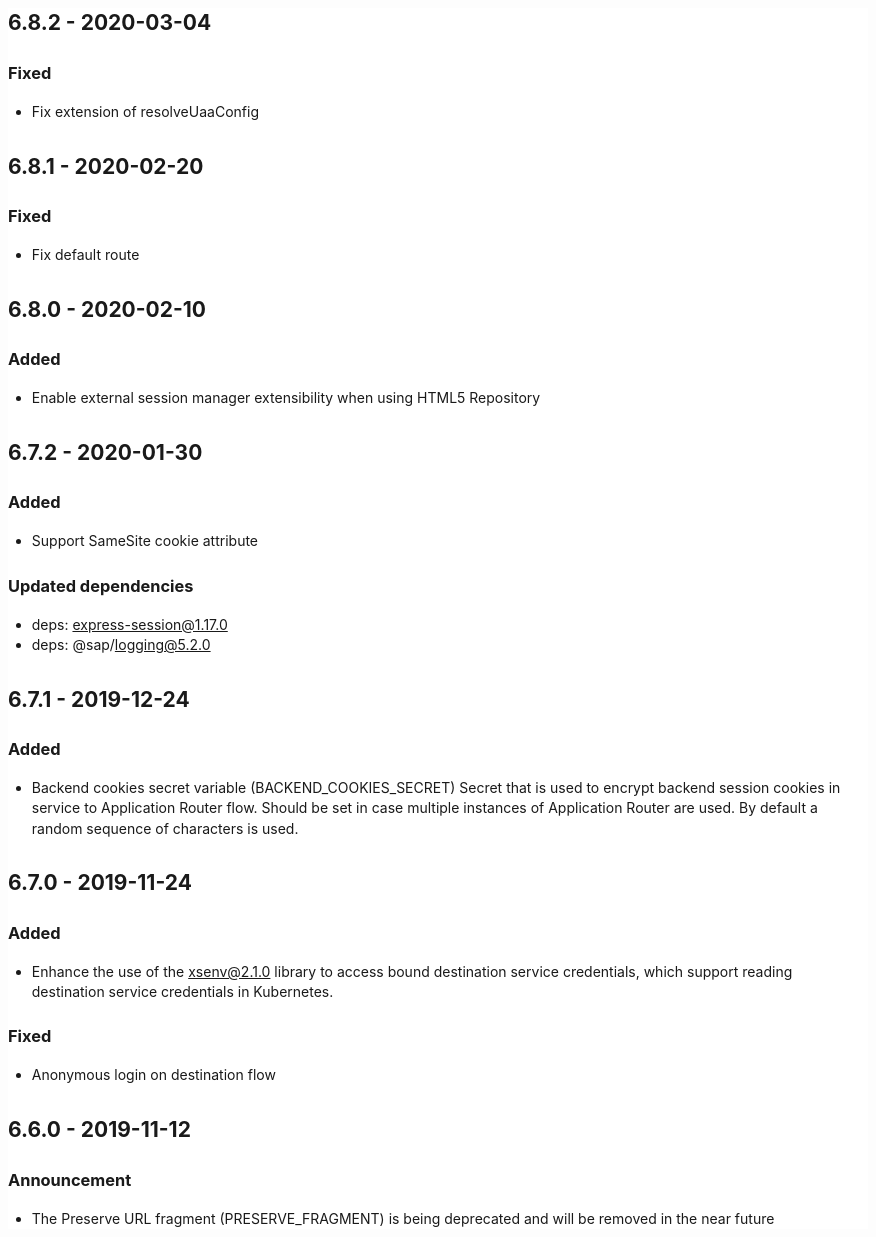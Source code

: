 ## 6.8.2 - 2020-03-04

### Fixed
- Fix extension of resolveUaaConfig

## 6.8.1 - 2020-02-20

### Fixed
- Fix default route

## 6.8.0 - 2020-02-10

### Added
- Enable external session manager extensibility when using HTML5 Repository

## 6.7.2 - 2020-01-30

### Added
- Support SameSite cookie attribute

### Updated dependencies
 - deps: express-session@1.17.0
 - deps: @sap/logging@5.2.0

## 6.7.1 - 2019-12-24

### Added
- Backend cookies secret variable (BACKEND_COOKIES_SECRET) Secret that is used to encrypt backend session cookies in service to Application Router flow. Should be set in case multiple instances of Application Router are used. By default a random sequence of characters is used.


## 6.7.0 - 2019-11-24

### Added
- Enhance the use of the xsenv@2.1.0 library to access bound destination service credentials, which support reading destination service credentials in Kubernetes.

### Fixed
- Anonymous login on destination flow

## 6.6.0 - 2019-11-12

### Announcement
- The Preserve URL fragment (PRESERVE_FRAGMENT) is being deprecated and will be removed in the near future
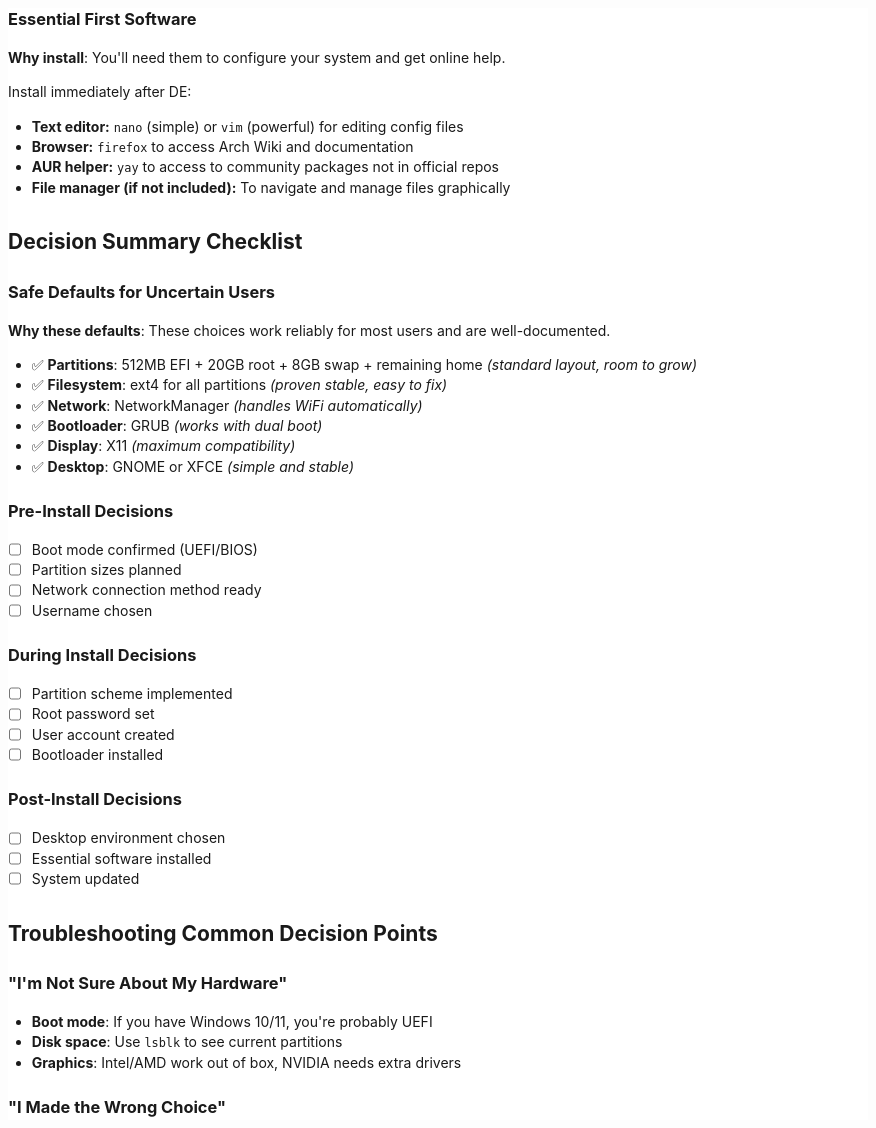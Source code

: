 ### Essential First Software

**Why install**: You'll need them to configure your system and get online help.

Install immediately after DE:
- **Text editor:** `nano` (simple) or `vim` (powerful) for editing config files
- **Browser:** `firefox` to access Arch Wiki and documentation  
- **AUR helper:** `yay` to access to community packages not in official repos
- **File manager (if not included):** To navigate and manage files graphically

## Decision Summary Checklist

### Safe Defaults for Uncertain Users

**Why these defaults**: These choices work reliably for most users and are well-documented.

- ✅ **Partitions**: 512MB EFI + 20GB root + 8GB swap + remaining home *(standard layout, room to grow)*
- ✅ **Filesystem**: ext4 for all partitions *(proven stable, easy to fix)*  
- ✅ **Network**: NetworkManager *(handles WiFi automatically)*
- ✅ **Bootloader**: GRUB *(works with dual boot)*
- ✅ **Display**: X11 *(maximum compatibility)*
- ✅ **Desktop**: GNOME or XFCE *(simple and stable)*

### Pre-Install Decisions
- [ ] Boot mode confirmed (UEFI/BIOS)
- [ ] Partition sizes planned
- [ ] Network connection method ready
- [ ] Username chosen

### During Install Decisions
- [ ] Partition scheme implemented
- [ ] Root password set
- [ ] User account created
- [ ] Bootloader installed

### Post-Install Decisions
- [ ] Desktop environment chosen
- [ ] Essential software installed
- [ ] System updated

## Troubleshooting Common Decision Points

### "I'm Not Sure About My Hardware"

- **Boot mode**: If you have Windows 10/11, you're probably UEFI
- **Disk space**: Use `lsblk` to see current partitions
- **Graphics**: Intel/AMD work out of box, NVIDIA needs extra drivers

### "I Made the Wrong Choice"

# # # # #

[Exercise goal]
Where the listing above has a line with "- ✅ **Desktop**: GNOME", start there, and output every line exactly through the line with "- [ ] System updated", which is also included.

[Exercise response]
- ✅ **Desktop**: GNOME or XFCE *(simple and stable)*

### Pre-Install Decisions
- [ ] Boot mode confirmed (UEFI/BIOS)
- [ ] Partition sizes planned
- [ ] Network connection method ready
- [ ] Username chosen

### During Install Decisions
- [ ] Partition scheme implemented
- [ ] Root password set
- [ ] User account created
- [ ] Bootloader installed

### Post-Install Decisions
- [ ] Desktop environment chosen
- [ ] Essential software installed
- [ ] System updated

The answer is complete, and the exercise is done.